The Future of Cancer Treatment
(Source: Cancer.org) Cancer is the second leading cause of death in the United States. About one-half of all men and one-third of all women in the US will develop cancer during their lifetimes. Today, millions of people are living with cancer or have had cancer. Cancer begins when cells in a part of the body start to grow out of control. There are many kinds of cancer, and different types of cancer respond to different types of treatment. The growth in our knowledge of cancer biology has led to remarkable progress in cancer prevention, early detection, and treatment. Scientists have learned more about cancer in the last two decades than has been learned in all the centuries preceding.
The evolution of cancer treatment
Over the last two centuries, cancer treatment has evolved from the most primitive surgical treatments to highly advanced targeted therapies, which work by influencing the processes that control growth, division, and spread of cancer cells.
Cancer research is continuing to advance on many fronts, from immunotherapies to robot surgeries to gene therapies.
The war on cancer has produced significant results:
- During the 1970s, about 50 percent of people diagnosed with cancer survived at least five years. Now, more than two-thirds survive that long.
- Today there are more than 11 million cancer survivors in the United States alone.
- Now that more people are surviving cancer, more attention than ever is focused on the quality of life and long-term outcomes of cancer survivors.

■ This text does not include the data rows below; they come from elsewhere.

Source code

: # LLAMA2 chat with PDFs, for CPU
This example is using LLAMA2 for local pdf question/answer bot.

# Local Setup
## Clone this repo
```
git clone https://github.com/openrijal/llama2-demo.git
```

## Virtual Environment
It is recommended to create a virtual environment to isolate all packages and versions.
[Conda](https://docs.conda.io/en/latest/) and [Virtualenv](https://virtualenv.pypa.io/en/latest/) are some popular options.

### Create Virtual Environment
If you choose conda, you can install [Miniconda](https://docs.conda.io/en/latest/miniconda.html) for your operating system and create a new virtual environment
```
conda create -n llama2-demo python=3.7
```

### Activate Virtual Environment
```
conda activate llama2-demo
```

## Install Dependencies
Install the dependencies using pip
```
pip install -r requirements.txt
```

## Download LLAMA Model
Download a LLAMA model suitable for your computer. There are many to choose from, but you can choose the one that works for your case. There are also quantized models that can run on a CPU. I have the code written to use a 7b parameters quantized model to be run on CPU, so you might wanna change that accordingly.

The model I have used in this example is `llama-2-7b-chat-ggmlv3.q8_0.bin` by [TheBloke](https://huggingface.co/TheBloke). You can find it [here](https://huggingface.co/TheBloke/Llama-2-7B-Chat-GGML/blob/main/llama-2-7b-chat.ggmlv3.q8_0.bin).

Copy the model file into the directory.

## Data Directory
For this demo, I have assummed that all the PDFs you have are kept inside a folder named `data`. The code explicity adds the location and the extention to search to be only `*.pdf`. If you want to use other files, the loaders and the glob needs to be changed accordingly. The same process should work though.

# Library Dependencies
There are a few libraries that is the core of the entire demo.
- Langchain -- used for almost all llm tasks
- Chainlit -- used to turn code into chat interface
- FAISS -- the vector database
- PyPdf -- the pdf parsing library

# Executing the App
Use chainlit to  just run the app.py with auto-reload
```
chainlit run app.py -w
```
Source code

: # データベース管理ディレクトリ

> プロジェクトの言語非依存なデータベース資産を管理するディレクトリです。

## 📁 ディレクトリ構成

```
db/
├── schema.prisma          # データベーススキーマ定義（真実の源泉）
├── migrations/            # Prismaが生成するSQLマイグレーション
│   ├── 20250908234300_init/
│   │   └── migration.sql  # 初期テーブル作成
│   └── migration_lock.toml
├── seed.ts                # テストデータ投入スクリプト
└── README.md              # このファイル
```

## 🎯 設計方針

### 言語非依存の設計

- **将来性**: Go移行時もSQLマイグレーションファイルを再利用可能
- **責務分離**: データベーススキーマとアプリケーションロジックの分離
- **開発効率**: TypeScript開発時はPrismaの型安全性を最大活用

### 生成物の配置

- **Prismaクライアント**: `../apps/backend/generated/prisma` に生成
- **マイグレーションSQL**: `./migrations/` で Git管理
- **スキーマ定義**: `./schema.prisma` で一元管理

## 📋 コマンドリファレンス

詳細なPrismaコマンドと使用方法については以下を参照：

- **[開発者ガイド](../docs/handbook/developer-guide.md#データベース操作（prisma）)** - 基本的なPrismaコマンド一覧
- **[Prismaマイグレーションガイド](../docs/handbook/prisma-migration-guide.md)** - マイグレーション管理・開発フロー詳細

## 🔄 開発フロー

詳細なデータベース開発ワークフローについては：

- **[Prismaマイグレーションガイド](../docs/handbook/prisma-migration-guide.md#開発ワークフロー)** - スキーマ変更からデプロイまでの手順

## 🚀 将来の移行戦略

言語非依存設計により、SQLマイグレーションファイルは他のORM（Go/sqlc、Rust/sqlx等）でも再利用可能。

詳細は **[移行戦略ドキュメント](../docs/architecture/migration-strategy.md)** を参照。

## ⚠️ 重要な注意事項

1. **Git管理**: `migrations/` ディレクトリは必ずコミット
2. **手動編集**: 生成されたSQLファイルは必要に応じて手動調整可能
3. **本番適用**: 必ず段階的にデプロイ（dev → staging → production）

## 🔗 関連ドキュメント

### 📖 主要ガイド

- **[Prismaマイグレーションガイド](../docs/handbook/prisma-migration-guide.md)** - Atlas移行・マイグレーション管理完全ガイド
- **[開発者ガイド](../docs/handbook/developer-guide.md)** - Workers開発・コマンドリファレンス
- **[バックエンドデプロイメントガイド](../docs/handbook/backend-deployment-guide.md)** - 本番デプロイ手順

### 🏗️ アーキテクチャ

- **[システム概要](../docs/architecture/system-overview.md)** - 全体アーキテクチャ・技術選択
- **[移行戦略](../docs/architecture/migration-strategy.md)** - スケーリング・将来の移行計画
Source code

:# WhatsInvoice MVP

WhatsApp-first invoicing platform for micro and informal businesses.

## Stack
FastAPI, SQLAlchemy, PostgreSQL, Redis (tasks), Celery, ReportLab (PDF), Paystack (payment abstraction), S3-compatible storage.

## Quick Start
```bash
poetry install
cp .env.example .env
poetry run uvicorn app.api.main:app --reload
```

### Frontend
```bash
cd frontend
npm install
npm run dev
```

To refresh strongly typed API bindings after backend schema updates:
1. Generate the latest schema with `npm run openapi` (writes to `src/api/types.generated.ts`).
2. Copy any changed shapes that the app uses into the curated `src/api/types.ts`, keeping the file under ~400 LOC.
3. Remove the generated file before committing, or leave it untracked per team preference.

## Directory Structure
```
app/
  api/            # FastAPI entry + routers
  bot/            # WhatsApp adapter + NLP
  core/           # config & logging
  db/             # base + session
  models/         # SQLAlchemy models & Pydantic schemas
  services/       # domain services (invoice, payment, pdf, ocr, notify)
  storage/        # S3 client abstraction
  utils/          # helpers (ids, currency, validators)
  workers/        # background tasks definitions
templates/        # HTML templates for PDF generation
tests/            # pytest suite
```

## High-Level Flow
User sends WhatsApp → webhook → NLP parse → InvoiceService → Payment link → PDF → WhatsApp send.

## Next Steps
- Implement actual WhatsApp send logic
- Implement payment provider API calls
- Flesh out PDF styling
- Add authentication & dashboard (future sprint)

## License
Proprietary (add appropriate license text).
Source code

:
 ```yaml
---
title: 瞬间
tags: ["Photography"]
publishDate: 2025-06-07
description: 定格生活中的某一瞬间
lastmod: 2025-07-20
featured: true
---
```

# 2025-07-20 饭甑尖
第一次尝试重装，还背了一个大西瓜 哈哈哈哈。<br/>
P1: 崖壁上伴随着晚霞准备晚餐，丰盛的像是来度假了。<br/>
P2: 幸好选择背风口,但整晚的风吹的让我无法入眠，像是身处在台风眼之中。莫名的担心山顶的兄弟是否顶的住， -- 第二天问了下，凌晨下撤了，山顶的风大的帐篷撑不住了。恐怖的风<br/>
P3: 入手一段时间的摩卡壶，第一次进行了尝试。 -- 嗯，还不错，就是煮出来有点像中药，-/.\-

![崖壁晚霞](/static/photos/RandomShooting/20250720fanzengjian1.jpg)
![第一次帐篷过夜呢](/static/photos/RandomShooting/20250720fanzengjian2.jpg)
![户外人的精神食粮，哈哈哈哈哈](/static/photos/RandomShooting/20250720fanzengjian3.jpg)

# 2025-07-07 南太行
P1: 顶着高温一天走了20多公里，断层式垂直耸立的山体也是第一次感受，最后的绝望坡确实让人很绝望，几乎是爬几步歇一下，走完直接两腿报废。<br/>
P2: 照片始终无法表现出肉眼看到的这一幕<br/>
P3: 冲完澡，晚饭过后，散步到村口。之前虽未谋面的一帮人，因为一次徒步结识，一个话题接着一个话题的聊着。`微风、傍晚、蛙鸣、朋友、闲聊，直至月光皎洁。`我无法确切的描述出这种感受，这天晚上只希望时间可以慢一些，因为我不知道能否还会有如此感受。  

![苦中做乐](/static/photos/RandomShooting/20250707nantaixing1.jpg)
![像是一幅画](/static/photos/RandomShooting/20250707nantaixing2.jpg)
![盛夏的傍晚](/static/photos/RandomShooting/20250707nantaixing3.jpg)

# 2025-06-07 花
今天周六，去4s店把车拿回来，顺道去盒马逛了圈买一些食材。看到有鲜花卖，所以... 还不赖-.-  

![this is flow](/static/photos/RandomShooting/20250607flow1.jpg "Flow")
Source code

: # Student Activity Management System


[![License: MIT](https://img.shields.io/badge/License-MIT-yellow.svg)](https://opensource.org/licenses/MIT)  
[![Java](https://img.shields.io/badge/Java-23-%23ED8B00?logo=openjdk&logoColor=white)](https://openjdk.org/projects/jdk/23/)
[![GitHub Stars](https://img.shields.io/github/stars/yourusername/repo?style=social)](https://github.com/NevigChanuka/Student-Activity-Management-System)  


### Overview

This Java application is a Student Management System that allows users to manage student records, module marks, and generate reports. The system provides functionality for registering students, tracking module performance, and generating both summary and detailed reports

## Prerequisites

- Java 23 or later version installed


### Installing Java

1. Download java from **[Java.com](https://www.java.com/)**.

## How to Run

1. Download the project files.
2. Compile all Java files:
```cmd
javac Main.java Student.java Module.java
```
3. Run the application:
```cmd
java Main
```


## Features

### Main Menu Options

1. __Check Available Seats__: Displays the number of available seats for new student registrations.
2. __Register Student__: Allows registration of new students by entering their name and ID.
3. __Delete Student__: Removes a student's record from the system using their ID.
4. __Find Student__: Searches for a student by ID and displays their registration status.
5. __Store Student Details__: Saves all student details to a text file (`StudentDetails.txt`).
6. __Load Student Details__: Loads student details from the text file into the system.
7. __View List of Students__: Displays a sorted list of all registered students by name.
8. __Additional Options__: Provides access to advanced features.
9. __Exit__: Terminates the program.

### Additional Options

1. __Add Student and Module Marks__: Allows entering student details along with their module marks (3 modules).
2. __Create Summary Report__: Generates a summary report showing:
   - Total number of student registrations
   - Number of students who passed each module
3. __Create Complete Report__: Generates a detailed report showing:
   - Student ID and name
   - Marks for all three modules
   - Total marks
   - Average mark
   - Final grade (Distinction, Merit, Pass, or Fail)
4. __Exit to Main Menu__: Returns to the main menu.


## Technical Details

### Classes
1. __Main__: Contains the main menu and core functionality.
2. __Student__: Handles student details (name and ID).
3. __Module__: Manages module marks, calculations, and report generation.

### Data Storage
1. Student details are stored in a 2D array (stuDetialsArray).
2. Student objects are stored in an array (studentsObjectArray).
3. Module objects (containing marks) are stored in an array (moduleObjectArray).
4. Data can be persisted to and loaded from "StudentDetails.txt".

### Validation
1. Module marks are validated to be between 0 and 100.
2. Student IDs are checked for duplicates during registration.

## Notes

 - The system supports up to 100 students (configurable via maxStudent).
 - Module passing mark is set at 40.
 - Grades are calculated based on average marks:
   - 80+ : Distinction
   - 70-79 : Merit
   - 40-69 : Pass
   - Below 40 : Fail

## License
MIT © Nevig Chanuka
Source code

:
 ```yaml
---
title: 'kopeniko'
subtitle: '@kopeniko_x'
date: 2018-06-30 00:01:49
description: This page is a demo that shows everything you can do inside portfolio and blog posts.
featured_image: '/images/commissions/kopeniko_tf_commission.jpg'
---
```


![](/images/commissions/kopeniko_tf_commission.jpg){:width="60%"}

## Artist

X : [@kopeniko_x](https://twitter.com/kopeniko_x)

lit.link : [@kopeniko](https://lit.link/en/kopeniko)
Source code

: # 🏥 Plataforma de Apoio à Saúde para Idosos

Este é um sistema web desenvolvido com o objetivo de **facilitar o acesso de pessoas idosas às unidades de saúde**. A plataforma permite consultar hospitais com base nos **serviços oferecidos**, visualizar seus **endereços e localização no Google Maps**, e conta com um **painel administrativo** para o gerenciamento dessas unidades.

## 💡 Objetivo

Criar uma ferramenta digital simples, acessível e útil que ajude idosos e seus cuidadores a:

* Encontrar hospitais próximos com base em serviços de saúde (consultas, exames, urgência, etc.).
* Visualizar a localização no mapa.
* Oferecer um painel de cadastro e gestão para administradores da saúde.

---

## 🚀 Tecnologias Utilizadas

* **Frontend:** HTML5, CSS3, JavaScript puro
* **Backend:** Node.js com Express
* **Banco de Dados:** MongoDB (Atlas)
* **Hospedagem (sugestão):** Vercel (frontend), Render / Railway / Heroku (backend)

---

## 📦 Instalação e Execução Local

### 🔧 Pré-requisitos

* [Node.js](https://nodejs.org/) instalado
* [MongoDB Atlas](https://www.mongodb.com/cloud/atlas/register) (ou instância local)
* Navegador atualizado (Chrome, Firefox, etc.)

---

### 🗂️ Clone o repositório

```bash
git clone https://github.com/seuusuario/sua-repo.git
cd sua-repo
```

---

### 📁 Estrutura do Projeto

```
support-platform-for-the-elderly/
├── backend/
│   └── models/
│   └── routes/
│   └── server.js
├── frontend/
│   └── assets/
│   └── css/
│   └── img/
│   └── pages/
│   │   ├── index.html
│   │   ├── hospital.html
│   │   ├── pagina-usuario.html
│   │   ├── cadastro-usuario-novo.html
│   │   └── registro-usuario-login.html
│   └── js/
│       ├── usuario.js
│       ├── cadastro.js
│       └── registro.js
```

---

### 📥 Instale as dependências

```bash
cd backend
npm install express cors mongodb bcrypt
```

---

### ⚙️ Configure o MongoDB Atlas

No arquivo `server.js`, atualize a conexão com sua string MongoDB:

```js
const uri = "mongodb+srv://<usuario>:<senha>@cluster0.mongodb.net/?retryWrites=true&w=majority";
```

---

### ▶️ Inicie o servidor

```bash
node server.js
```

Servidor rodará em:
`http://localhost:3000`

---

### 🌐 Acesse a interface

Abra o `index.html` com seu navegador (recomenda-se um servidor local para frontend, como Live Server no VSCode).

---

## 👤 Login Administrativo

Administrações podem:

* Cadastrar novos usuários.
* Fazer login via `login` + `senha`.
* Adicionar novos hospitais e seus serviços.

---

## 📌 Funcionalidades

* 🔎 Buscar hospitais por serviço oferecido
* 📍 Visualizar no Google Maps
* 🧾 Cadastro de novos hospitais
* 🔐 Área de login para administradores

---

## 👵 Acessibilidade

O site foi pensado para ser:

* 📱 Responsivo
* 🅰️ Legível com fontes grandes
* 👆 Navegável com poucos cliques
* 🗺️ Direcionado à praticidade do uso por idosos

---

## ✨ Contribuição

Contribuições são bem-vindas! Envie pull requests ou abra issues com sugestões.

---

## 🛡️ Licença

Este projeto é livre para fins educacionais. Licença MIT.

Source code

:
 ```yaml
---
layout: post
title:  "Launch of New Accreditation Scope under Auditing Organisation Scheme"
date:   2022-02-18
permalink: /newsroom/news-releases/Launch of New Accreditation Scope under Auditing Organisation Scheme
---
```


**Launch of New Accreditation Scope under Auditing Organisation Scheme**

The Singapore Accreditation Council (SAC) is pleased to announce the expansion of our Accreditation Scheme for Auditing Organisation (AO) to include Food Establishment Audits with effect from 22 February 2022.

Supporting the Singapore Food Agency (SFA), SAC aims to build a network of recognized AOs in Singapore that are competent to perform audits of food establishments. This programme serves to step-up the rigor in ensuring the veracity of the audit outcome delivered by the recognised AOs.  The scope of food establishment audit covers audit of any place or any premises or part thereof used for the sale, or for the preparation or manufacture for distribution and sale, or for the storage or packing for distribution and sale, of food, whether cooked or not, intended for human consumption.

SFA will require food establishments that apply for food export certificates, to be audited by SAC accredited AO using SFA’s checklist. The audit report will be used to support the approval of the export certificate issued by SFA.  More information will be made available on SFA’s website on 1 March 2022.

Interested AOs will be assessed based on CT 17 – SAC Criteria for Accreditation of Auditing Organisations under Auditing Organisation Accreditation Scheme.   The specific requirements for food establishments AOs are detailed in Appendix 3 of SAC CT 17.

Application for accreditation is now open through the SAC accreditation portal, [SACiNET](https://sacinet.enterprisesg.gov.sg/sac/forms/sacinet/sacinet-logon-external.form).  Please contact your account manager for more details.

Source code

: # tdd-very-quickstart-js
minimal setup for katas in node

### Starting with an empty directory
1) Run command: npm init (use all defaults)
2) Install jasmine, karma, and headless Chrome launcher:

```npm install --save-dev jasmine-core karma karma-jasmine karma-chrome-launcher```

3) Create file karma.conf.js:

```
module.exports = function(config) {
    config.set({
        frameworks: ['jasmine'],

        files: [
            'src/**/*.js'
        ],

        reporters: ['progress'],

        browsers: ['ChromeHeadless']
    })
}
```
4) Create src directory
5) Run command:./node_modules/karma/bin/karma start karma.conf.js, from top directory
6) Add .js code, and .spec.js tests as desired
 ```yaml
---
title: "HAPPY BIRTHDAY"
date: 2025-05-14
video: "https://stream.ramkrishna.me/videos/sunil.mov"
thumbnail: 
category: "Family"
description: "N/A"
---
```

- Now, many celebrities and national leaders very openly discuss and share their cancer experiences. The view that cancer cannot be cured and the fears that have historically been attached to the disease are slowly changing.
Key Point 1
Cancer is not a single disease. It has one name, but many illnesses—breast cancer, colon cancer, prostate cancer and different variations of these. Understanding the differences and similarities in how these different cancers behave is essential to better treatment.
Key Point 2
While the war on cancer may not have been won, we have achieved significant victories. Healthier living along with the extraordinary work of health care professionals, clinical researchers and thousands of cancer patients and advocates are yielding significant improvements in cancer care.